For the SOCRA CCRP exam, current SOCRA members in North America pay $510, while non-members pay $565. Outside North America, the fees are $570 for members and $625 for non-members. If you don’t pass on your first attempt, a retest within one year costs $275.

SOCRA membership itself is a separate cost, but the $55 difference between member and non-member exam pricing means membership may pay for itself if you’re also using SOCRA’s other resources. Factor in study materials, any prep courses you take, and the exam fee when budgeting for the total cost of certification.

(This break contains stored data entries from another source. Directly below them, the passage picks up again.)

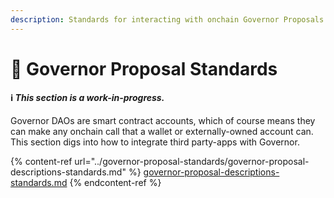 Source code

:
 ```yaml
---
description: Standards for interacting with onchain Governor Proposals
---
```


# 📝 Governor Proposal Standards

#### ℹ️ _This section is a work-in-progress._

Governor DAOs are smart contract accounts, which of course means they can make any onchain call that a wallet or externally-owned account can. This section digs into how to integrate third party-apps with Governor.

{% content-ref url="../governor-proposal-standards/governor-proposal-descriptions-standards.md" %}
[governor-proposal-descriptions-standards.md](../governor-proposal-standards/governor-proposal-descriptions-standards.md)
{% endcontent-ref %}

How to Prepare for the Exam

SOCRA publishes a Certification Program Reference Manual that compiles the key regulatory documents you need to know. This includes the Nuremberg Code, the Belmont Report, the Declaration of Helsinki, relevant sections of the U.S. Code of Federal Regulations (Parts 11, 50, 56, 312, and 812 under Title 21, and Part 46 under Title 45), the ICH-GCP guideline, and the ICH guideline on safety data management and expedited reporting.

Reading the actual regulations is essential. The exam doesn’t just test general concepts; it assesses your understanding of specific regulatory requirements. Supplement the reference manual with practical textbooks. SOCRA recommends several, including “The CRC’s Guide to Coordinating Clinical Research” by Karen Woodin and “Protecting Study Volunteers in Research” by Cynthia McGuire Dunn and Gary Chadwick. The FDA website, ClinicalTrials.gov, the ICH website, and the CITI Program (a widely used research ethics training platform) are also listed as study resources.

Many candidates combine self-study with a formal prep course. Universities, professional organizations, and private training companies all offer CCRP and CCRC exam preparation programs, ranging from weekend workshops to multi-week online courses. These can be especially helpful if you qualified through experience alone and haven’t had structured coursework in regulations and GCP.

Keeping Your Certification Active

Certification isn’t permanent. The SOCRA CCRP certification lasts three years, and maintaining it requires completing 45 hours of continuing education (CE) credits during that period. At least 22 of those hours must relate to clinical research regulations and policy. The remaining credits can come from your therapeutic specialty or broader professional development. You’ll also complete a recertification learning module, which earns one CE credit.

Spreading those 45 hours across three years works out to about 15 hours per year, which is manageable through conferences, webinars, online courses, and professional workshops. Many employers support CE by covering conference registration or providing in-house training that counts toward the requirement.

Career and Salary Impact

Certification signals to employers that you have a verified baseline of regulatory knowledge and practical competence. Clinical research coordinators with a CCRC or CCRP credential tend to earn more than their uncertified peers, particularly when working in specialized therapeutic areas where regulatory complexity is higher. Certification also strengthens your position when negotiating salary, since it’s a concrete, third-party-verified credential rather than a self-reported skill.

Beyond pay, certification can open doors to senior coordinator roles, clinical research associate positions, and project management. Many academic medical centers and large contract research organizations list certification as preferred or required for mid-level and senior positions. If you’re early in your career and not yet eligible, planning your path toward certification now gives you a clear professional development target to work toward while you accumulate the required hours.